Scholars of the Decade

About The Scholars

The body of Scholars is one of the most enduring features of the University of Dublin and an important symbol of the University's commitment to academic excellence in an environment which offers an experience beyond the mere learning of facts.

People often have many questions regarding the Scholars of Trinity College and everything involved in the tradition, so we have tried to answer as many questions as possible here. You might like to look at our list of Frequently Asked Questions first. Similarly, more information can be found in the Scholars Charter.

Scholars are selected on the basis of a special examination, typically taken a little more than mid-way through the Senior Freshman (second) year of undergraduate study.
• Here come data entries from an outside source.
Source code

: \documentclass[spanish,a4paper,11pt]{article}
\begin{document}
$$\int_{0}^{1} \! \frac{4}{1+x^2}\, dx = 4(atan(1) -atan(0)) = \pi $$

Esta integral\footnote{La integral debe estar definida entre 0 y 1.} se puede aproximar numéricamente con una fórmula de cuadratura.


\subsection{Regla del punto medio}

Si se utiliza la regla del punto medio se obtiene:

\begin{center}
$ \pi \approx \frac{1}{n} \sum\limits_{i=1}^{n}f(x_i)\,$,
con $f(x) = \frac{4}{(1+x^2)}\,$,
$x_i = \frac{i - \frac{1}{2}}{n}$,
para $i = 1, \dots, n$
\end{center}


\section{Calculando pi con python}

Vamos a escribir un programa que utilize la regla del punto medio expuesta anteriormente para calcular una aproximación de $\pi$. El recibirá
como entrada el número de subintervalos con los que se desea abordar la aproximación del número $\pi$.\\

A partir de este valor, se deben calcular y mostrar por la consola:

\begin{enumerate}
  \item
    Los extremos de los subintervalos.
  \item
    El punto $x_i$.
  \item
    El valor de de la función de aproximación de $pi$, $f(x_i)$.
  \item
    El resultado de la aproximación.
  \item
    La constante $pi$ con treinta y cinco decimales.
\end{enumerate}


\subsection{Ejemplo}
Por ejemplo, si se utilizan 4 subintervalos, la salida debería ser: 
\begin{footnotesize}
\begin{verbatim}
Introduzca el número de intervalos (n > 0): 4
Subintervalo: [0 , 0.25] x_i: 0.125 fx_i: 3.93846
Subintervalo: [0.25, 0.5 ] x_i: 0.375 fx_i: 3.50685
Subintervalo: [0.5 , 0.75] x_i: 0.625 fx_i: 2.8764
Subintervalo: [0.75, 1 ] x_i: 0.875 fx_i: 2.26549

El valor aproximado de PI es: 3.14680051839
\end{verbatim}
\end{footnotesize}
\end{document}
This particularly searching examination is not compulsory, and students must show exceptional commitment, discipline and motivation if they are to display sufficient merit to be elected to the position of Scholar.
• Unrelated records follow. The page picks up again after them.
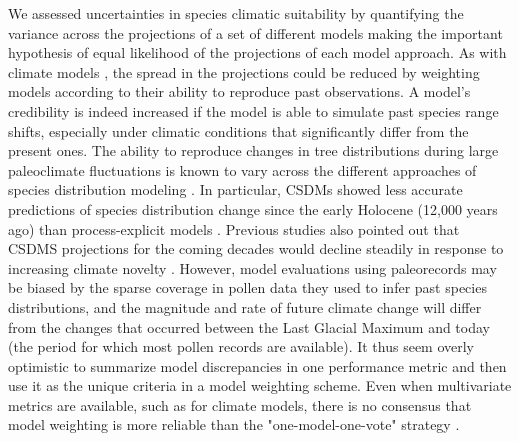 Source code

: \documentclass[letterpaper,8pt]{extarticle}  %
\begin{document}
\begin{doublespacing}
\begin{linenumbers}
We assessed uncertainties in species climatic suitability by quantifying the variance across the projections of a set of different models making the important hypothesis of equal likelihood of the projections of each model approach. As with climate models \citep{IPCC2021}, the spread in the projections could be reduced by weighting models according to their ability to reproduce past observations. A model’s credibility is indeed increased if the model is able to simulate past species range shifts, especially under climatic conditions that significantly differ from the present ones. The ability to reproduce changes in tree distributions during large paleoclimate fluctuations is known to vary across the different approaches of species distribution modeling \citep{VanderMeersch2024}. In particular, CSDMs showed less accurate predictions of species distribution change since the early Holocene (12,000 years ago) than process-explicit models \citep{VanderMeersch2024}. Previous studies also pointed out that CSDMS projections for the coming decades would decline steadily  in response to increasing climate novelty \citep{Fitzpatrick2018}. However, model evaluations using paleorecords may be biased by the sparse coverage in pollen data they used to infer past species distributions, and the magnitude and rate of future climate change will differ from the changes that occurred between the Last Glacial Maximum and today (the period for which most pollen records are available). 
It thus seem overly optimistic to summarize model discrepancies in one performance metric and then use it as the unique criteria in a model weighting scheme. Even when multivariate metrics are available, such as for climate models, there is no consensus that model weighting is more reliable than the "one-model-one-vote" strategy \citep{IPCC2022}.


\end{linenumbers}
\end{doublespacing}
\end{document}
The announcement of each year's New Scholars and New Fellows is made with suitable fanfare by the Provost from the steps of the Examination Hall in early May on Trinity Monday, one of the most important days in the College Calendar.

Scholars are entitled to have their course fees waived, to take rooms on campus, and to attend Commons for free.

Being drawn from all faculties of study in College and having the privilege of residing in rooms on Campus for a number of years, Scholars are in a unique position amongst the College community in general and the residential community in particular. Scholars are well placed to receive an education that not only provides all the best that Trinity's teaching and research facilities have to offer, but also to benefit from those less tangible but hugely important aspects of a University education articulated by Cardinal Newman, in his essay 'The Idea of a University':

If I were asked to describe as briefly and popularly as I could, what a University was, I should draw my answer from its ancient designation of a Studium Generale, or "School of Universal Learning." This description implies the assemblage of strangers from all parts in one spot; - from all parts; else, how will you find professors and students for every department of knowledge? and in one spot; else, how can there be any school at all? Accordingly, in its simple and rudimental form, it is a school of knowledge of every kind, consisting of teachers and learners from every quarter. Many things are requisite to complete and satisfy the idea embodied in this description; but such as this a University seems to be in its essence, a place for the communication and circulation of thought, by means of personal intercourse, through a wide extent of country.